Planting trees and creating a garden that requires fewer chemical treatments and attracts beneficial insects and pollinators (especially the threatened monarch butterfly) is one of the most important contributions you can make to a healthy community. Plus, you’ll get flowers, fruit, vegetables, and cooling summer shade trees in return.

Fallen fall leaves on green grass in Massachusetts.

Consider Leaving Leaves Alone

If your neighborhood allows it, you may want to consider the more natural approach of leaving fallen leaves on the ground.

Just be sure to run over them with a lawnmower to cut the leaves into smaller pieces, otherwise it will result in impenetrable mats of leaves that can kill your lawn and suffocate plants. The chopped-up leaves, however, will break down over time and provide nutrients to your soil and lawn.

The key here is to first make sure that none of your trees or shrubs are infested with any kind of pest or disease. You don’t want to make the situation worse by providing harmful insects, fungi, or bacterial with a safe, warm spot to spend the winter.

If you want to take advantage of the nutrients from the leaves without the messiness of leaves all over your lawn, you can gather them up and use them as part of a compost pile. You can also shred them to use as a natural mulch in your planting beds or garden.

A woman wearing gardening gloves adds organic mulch to a planting bed in Massachusetts.

Add a layer of mulch

Keep your tree roots cozy over the winter by adding a layer of organic mulch around the base of the tree, being careful to keep the mulch away from the tree’s trunk.

During the summer months, mulch helps keep the soil cool and slows the evaporation of water. In winter, mulch tempers the cold that can kill a tree’s delicate feeder roots and prevents extreme temperature swings.

We recommend using organic mulch, meaning mulch made from organic matter such as wood chips. Apply it in a layer no more than 3 inches thick to provide insulation from winter cold and, if the winter is dry, to keep soil moist and protected from drying winds.

See the Why, When, and How to Mulch Trees in Massachusetts

Remember, organic mulch will naturally break down, so it will need to be regularly replenished.

Water Your Trees Before the Ground Freezes

Depending on how much rainfall you’ve received lately, your trees may need a long, deep drink of water before winter arrives. Young trees, in particular, have small root systems and will need irrigation to expand their roots into the soil. If you’ve planted any trees or shrubs in the last two years, give them an extra drink this fall.

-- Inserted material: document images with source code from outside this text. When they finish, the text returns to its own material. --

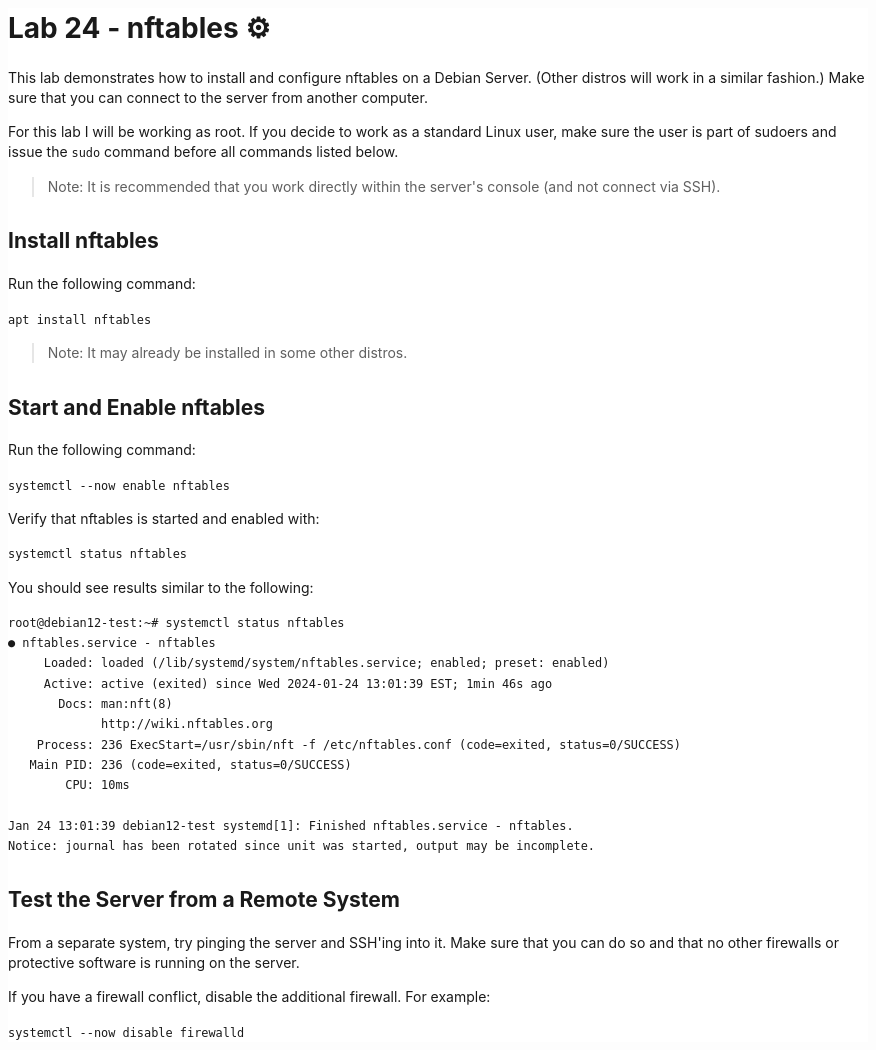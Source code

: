# Lab 24 - nftables ⚙️

This lab demonstrates how to install and configure nftables on a Debian Server. (Other distros will work in a similar fashion.) Make sure that you can connect to the server from another computer.

For this lab I will be working as root. If you decide to work as a standard Linux user, make sure the user is part of sudoers and issue the `sudo` command before all commands listed below.

> Note: It is recommended that you work directly within the server's console (and not connect via SSH).

## Install nftables

Run the following command:

`apt install nftables`

> Note: It may already be installed in some other distros.

## Start and Enable nftables

Run the following command:

`systemctl --now enable nftables`

Verify that nftables is started and enabled with:

`systemctl status nftables`

You should see results similar to the following:

```console
root@debian12-test:~# systemctl status nftables
● nftables.service - nftables
     Loaded: loaded (/lib/systemd/system/nftables.service; enabled; preset: enabled)
     Active: active (exited) since Wed 2024-01-24 13:01:39 EST; 1min 46s ago
       Docs: man:nft(8)
             http://wiki.nftables.org
    Process: 236 ExecStart=/usr/sbin/nft -f /etc/nftables.conf (code=exited, status=0/SUCCESS)
   Main PID: 236 (code=exited, status=0/SUCCESS)
        CPU: 10ms

Jan 24 13:01:39 debian12-test systemd[1]: Finished nftables.service - nftables.
Notice: journal has been rotated since unit was started, output may be incomplete.
```

## Test the Server from a Remote System

From a separate system, try pinging the server and SSH'ing into it. Make sure that you can do so and that no other firewalls or protective software is running on the server.

If you have a firewall conflict, disable the additional firewall. For example:

`systemctl --now disable firewalld`
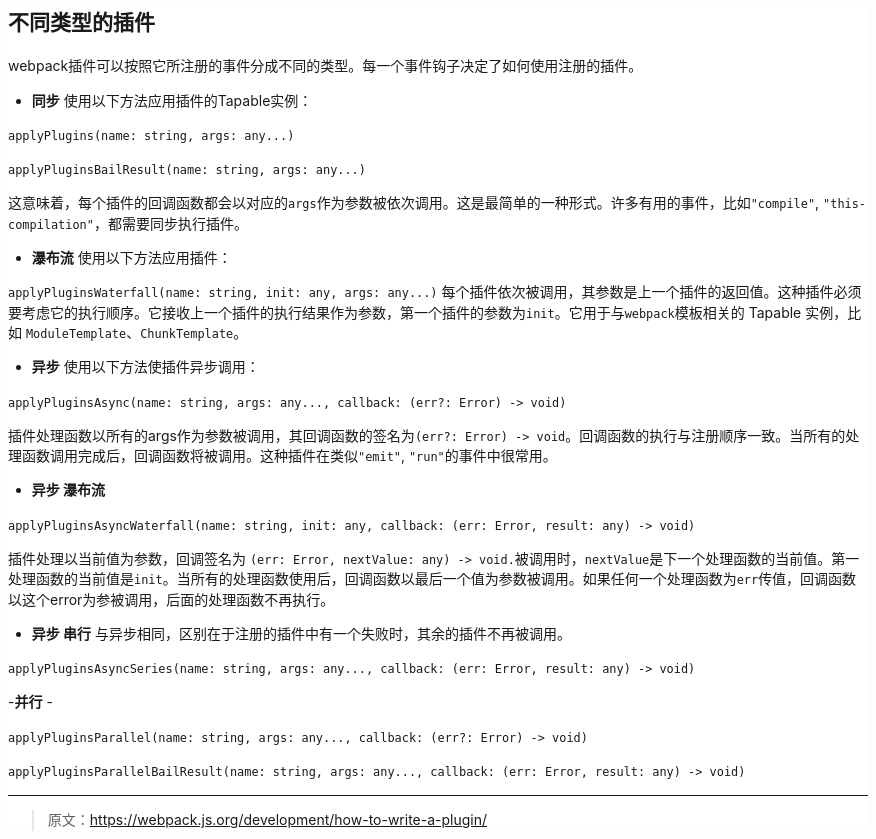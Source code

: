 ## 不同类型的插件

webpack插件可以按照它所注册的事件分成不同的类型。每一个事件钩子决定了如何使用注册的插件。

- __同步__ 使用以下方法应用插件的Tapable实例：

`applyPlugins(name: string, args: any...)`

`applyPluginsBailResult(name: string, args: any...)`

这意味着，每个插件的回调函数都会以对应的`args`作为参数被依次调用。这是最简单的一种形式。许多有用的事件，比如`"compile"`, `"this-compilation"`，都需要同步执行插件。

- __瀑布流__ 使用以下方法应用插件：

`applyPluginsWaterfall(name: string, init: any, args: any...)`
每个插件依次被调用，其参数是上一个插件的返回值。这种插件必须要考虑它的执行顺序。它接收上一个插件的执行结果作为参数，第一个插件的参数为`init`。它用于与`webpack`模板相关的 Tapable 实例，比如 `ModuleTemplate`、`ChunkTemplate`。

- __异步__ 使用以下方法使插件异步调用：

`applyPluginsAsync(name: string, args: any..., callback: (err?: Error) -> void)`

插件处理函数以所有的args作为参数被调用，其回调函数的签名为`(err?: Error) -> void`。回调函数的执行与注册顺序一致。当所有的处理函数调用完成后，回调函数将被调用。这种插件在类似`"emit"`, `"run"`的事件中很常用。
- __异步 瀑布流__ 

`applyPluginsAsyncWaterfall(name: string, init: any, callback: (err: Error, result: any) -> void)`

插件处理以当前值为参数，回调签名为 `(err: Error, nextValue: any) -> void.`被调用时，`nextValue`是下一个处理函数的当前值。第一处理函数的当前值是`init`。当所有的处理函数使用后，回调函数以最后一个值为参数被调用。如果任何一个处理函数为`err`传值，回调函数以这个error为参被调用，后面的处理函数不再执行。
- __异步 串行__ 与异步相同，区别在于注册的插件中有一个失败时，其余的插件不再被调用。

`applyPluginsAsyncSeries(name: string, args: any..., callback: (err: Error, result: any) -> void)`

-__并行__ -

`applyPluginsParallel(name: string, args: any..., callback: (err?: Error) -> void)`

`applyPluginsParallelBailResult(name: string, args: any..., callback: (err: Error, result: any) -> void)`

***

> 原文：https://webpack.js.org/development/how-to-write-a-plugin/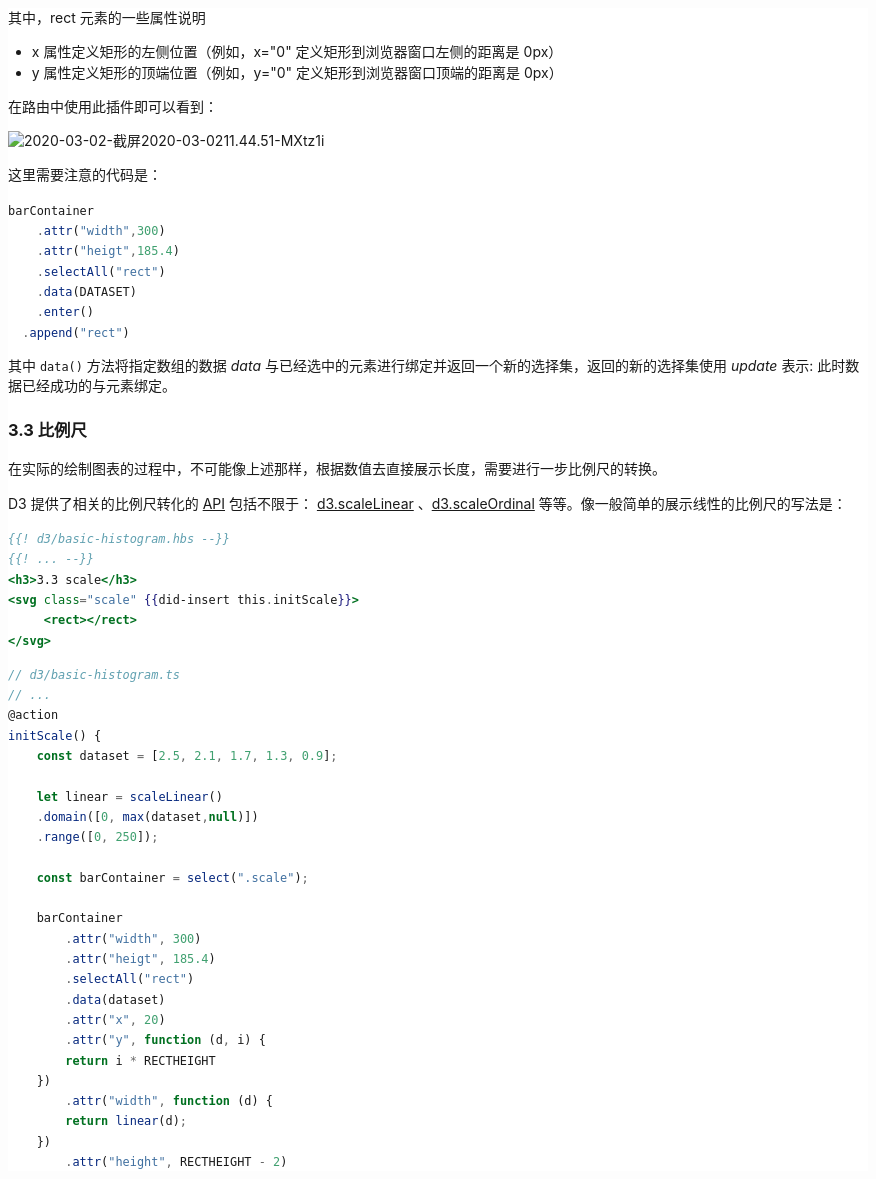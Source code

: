 其中，rect 元素的一些属性说明

- x 属性定义矩形的左侧位置（例如，x="0" 定义矩形到浏览器窗口左侧的距离是 0px）
- y 属性定义矩形的顶端位置（例如，y="0" 定义矩形到浏览器窗口顶端的距离是 0px）

在路由中使用此插件即可以看到：

![2020-03-02-截屏2020-03-0211.44.51-MXtz1i](https://raw.githubusercontent.com/FrankWang1991/images/master/2020-03-02-截屏2020-03-0211.44.51-MXtz1i.png)  

这里需要注意的代码是：

``` javascript
barContainer
    .attr("width",300)
    .attr("heigt",185.4)
    .selectAll("rect")
    .data(DATASET)
    .enter()
  .append("rect")
```

其中 `data()` 方法将指定数组的数据 *data* 与已经选中的元素进行绑定并返回一个新的选择集，返回的新的选择集使用 *update* 表示: 此时数据已经成功的与元素绑定。



### 3.3 比例尺

在实际的绘制图表的过程中，不可能像上述那样，根据数值去直接展示长度，需要进行一步比例尺的转换。  

D3 提供了相关的比例尺转化的 [API](https://github.com/xswei/d3js_doc/blob/master/API_Reference/API.md#scales-d3-scale) 包括不限于： [d3.scaleLinear](https://github.com/xswei/d3-scale/blob/master/README.md#scaleLinear) 、[d3.scaleOrdinal](https://github.com/xswei/d3-scale/blob/master/README.md#scaleOrdinal) 等等。像一般简单的展示线性的比例尺的写法是：

``` handlebars
{{! d3/basic-histogram.hbs --}}
{{! ... --}}
<h3>3.3 scale</h3>
<svg class="scale" {{did-insert this.initScale}}>
     <rect></rect>
</svg>
```

``` typescript
// d3/basic-histogram.ts
// ...
@action
initScale() {
    const dataset = [2.5, 2.1, 1.7, 1.3, 0.9];

    let linear = scaleLinear()
    .domain([0, max(dataset,null)])
    .range([0, 250]);

    const barContainer = select(".scale");

    barContainer
        .attr("width", 300)
        .attr("heigt", 185.4)
        .selectAll("rect")
        .data(dataset)
        .attr("x", 20)
        .attr("y", function (d, i) {
        return i * RECTHEIGHT
    })
        .attr("width", function (d) {
        return linear(d);
    })
        .attr("height", RECTHEIGHT - 2)
```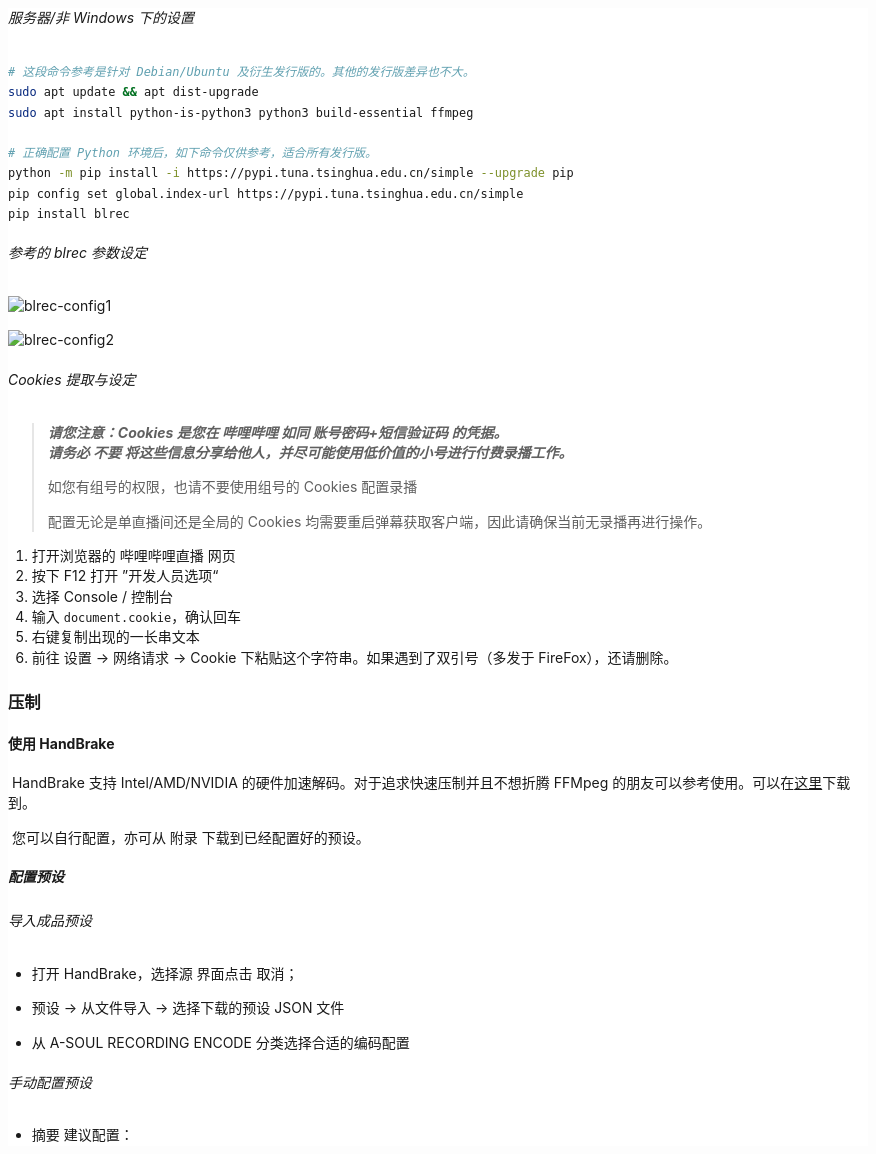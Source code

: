 ###### 服务器/非 Windows 下的设置

```	bash
# 这段命令参考是针对 Debian/Ubuntu 及衍生发行版的。其他的发行版差异也不大。
sudo apt update && apt dist-upgrade
sudo apt install python-is-python3 python3 build-essential ffmpeg

# 正确配置 Python 环境后，如下命令仅供参考，适合所有发行版。
python -m pip install -i https://pypi.tuna.tsinghua.edu.cn/simple --upgrade pip
pip config set global.index-url https://pypi.tuna.tsinghua.edu.cn/simple
pip install blrec
```

###### 参考的 blrec 参数设定

![blrec-config1](./images/recording/blrec-cfg1.png)

![blrec-config2](./images/recording/blrec-cfg2.png)

###### Cookies 提取与设定

> ***请您注意：Cookies 是您在 哔哩哔哩 如同 账号密码+短信验证码 的凭据。<br>请务必 不要 将这些信息分享给他人，并尽可能使用低价值的小号进行付费录播工作。***
>
> 如您有组号的权限，也请不要使用组号的 Cookies 配置录播
>
> 配置无论是单直播间还是全局的 Cookies 均需要重启弹幕获取客户端，因此请确保当前无录播再进行操作。

1. 打开浏览器的 哔哩哔哩直播 网页
2. 按下 F12 打开 ”开发人员选项“
3. 选择 Console / 控制台
4. 输入 `document.cookie`，确认回车
5. 右键复制出现的一长串文本
6. 前往 设置 -> 网络请求 -> Cookie 下粘贴这个字符串。如果遇到了双引号（多发于 FireFox），还请删除。

### 压制

#### 使用 HandBrake

​	HandBrake 支持 Intel/AMD/NVIDIA 的硬件加速解码。对于追求快速压制并且不想折腾 FFMpeg 的朋友可以参考使用。可以在[这里](https://handbrake.fr/downloads.php)下载到。

​	您可以自行配置，亦可从 附录 下载到已经配置好的预设。

##### 配置预设

###### 导入成品预设

- 打开 HandBrake，选择源 界面点击 取消；

- 预设 -> 从文件导入 -> 选择下载的预设 JSON 文件
- 从 A-SOUL RECORDING ENCODE 分类选择合适的编码配置

###### 手动配置预设

- 摘要 建议配置：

Watering long and deep is key. Set a garden hose to a slow trickle for several hours (placed at the drip line of the tree, not the trunk) to ensure water gets down to the tree’s root zone without running off.

Older, established trees may need water before the colder months too, especially if the weather has been drier than normal.

Broadleaf evergreen shrub covered with burlap to protect from winter weather.

Prepare for Colder Temperatures

While adding organic mulch will do a lot to regulate the temperature of the soil around your trees and plants, if you have particularly sensitive or non-native plants, you may need to do more to protect them.

Young trees and some broadleaf evergreens can benefit from being wrapped in burlap, especially if they may be exposed to road spray salt.

Wrapping can also prevent deer from eating your shrubs, plants, and trees. Even the best deer repellents won’t keep hungry deer away in winter, but burlap wrapping will.

Fall Clean-up Checklist

If you complete the tasks listed above, your yard should be well-equipped for the upcoming winter. Don’t forget to contact us for any tree pruning or removal needs this fall.

Other than that, the simple fall clean-up and tree care tasks described in this article will help your trees and yard stay healthy throughout the year, providing a place for you to enjoy the outdoors and our beautiful area in every season.